Cuando crucé la calle vi en la
esquina el almendro indio y rememoré ese instante en que ella había preguntado “¿Cuáles
son los únicos árboles a los que les da otoño?” y yo había contestado correctamente
gracias a que, días antes, desde la ventana de mi apartamento, había visto las
hojas anaranjadas caerse y llenar el piso de colores brillantes, incluso había
escrito un par de renglones sobre ese fenómeno. Mientras caminaba sonreí y me
dije a mí misma “Si ves que siempre hay alguien que piensa cosas parecidas a
las tuyas”. En el piso había un pequeño papelito con una E y un número, me alegré
de haberle devuelto el libro de Emily Brontë que me había prestado. Se lo
devolví sin terminármelo.
Ella se murió un día de San
Valentín, yo me enteré pasado el mediodía. Era una persona amorosa y sincera.
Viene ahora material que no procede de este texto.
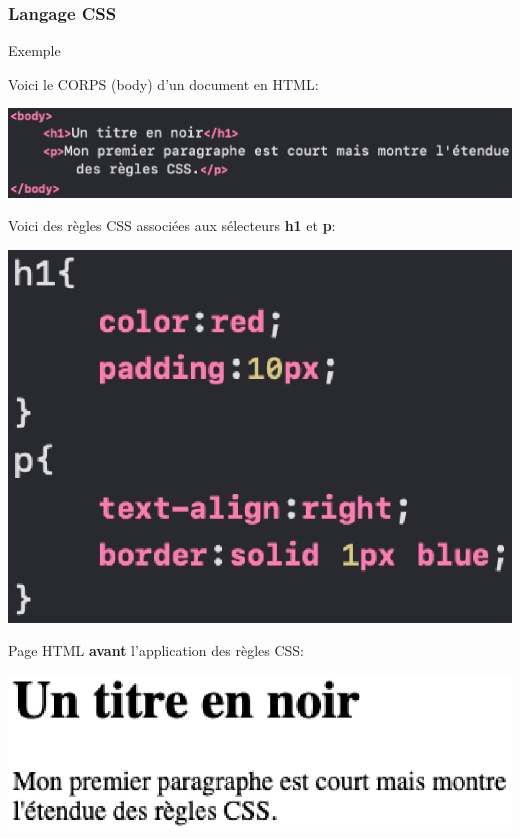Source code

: \documentclass[8pt]{beamer}
\begin{document}
\begin{frame}
\frametitle{Langage CSS}

\begin{exampleblock}{Exemple}
\begin{minipage}{0.54\textwidth}
Voici le CORPS (body) d'un document en HTML:

\begin{center}
\includegraphics[scale=0.34]{img/exemple1-HTML.eps}
\end{center}

Voici des règles CSS associées aux sélecteurs \textbf{h1} et \textbf{p}:
\begin{center}
\includegraphics[scale=0.38]{img/exemple1-CSS.eps}
\end{center}
\end{minipage}\hfill
\begin{minipage}{0.42\textwidth}
Page HTML \textbf{avant} l'application des règles CSS:\medskip

\includegraphics[scale=0.4]{img/exempleCSS1.eps}


\end{minipage}
\end{exampleblock}
\end{frame}
\end{document}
Dispuesta siempre a ayudar y a
solicitar ayuda cuando la requería. En su corazón no había orgullo, pero sí
dignidad. Era sabia y no se ufanaba de ello. Compartía lo que tenía: como aquel
día que nos invitó a todos a una magnífica pizzería o como todas aquellas
clases en las que respondía nuestras preguntas sobre la literatura inglesa.
Este escrito es una pequeña parte
de mi duelo que armo con rituales pequeños. Esta noche, por ejemplo, buscaré un
ejemplar de ese libro de Brontë, lo leeré y recordaré las palabras que ella
dijo sobre esa historia. Luego, escucharé ese réquiem de Mozart que, hace
meses, escuchamos juntas en la capilla del cementerio San Pedro.